====== SOURCE DATA
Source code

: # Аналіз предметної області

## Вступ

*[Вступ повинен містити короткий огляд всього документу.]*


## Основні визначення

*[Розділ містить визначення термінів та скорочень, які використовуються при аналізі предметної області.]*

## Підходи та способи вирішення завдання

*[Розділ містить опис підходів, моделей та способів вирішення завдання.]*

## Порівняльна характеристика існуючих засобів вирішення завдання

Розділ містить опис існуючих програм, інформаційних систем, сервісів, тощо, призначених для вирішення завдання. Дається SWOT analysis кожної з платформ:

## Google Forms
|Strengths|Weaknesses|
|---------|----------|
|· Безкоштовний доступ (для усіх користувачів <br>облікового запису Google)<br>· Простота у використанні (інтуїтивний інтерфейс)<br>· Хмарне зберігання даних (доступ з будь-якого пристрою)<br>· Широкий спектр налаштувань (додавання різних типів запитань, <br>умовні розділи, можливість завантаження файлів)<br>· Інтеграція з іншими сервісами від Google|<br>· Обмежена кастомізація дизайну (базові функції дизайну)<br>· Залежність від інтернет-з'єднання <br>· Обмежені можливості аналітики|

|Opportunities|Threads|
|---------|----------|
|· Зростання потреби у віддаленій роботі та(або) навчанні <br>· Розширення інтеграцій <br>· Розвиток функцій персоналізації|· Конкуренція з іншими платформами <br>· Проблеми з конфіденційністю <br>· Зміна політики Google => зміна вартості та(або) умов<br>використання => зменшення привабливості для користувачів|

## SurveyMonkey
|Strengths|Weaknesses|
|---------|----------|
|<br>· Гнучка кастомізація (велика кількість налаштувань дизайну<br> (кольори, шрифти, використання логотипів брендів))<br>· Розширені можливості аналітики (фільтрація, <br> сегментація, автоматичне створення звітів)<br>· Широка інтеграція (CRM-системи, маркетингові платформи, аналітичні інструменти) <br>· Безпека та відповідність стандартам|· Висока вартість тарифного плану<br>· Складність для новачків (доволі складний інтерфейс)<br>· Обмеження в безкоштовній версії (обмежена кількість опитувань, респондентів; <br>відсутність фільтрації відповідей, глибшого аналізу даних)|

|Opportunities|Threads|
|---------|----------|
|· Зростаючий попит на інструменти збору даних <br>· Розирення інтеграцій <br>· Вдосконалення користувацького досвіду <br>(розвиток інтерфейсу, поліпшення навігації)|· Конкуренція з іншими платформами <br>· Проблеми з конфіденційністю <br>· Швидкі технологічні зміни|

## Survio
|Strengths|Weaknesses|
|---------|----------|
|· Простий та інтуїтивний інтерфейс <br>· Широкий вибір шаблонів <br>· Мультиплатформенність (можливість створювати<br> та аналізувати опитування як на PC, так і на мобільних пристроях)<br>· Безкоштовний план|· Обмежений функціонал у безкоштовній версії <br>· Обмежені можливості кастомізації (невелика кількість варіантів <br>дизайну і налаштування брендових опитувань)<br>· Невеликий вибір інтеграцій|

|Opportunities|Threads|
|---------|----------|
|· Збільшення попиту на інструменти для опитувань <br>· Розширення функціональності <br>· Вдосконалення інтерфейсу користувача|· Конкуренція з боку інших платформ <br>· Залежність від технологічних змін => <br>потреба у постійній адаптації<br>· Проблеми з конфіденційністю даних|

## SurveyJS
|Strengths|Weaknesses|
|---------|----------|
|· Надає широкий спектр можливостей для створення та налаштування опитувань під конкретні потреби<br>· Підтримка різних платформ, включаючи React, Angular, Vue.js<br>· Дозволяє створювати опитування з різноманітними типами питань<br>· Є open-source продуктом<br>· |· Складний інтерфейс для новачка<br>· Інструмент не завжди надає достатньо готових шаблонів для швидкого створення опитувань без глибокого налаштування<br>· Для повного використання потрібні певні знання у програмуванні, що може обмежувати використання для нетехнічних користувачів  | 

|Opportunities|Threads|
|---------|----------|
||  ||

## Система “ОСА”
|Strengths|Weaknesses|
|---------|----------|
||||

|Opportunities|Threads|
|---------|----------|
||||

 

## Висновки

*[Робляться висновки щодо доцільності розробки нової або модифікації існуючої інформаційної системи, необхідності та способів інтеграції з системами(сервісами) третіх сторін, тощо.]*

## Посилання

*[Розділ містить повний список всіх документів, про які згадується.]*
============
**WORK REQUEST:**
Copy exactly the lines from the top of the entries through the line with "## Підходи та способи вирішення завдання" in it, please, keeping both ends and adding nothing.

**THE ANSWER:**
Source code

: # Аналіз предметної області

## Вступ

*[Вступ повинен містити короткий огляд всього документу.]*


## Основні визначення

*[Розділ містить визначення термінів та скорочень, які використовуються при аналізі предметної області.]*

## Підходи та способи вирішення завдання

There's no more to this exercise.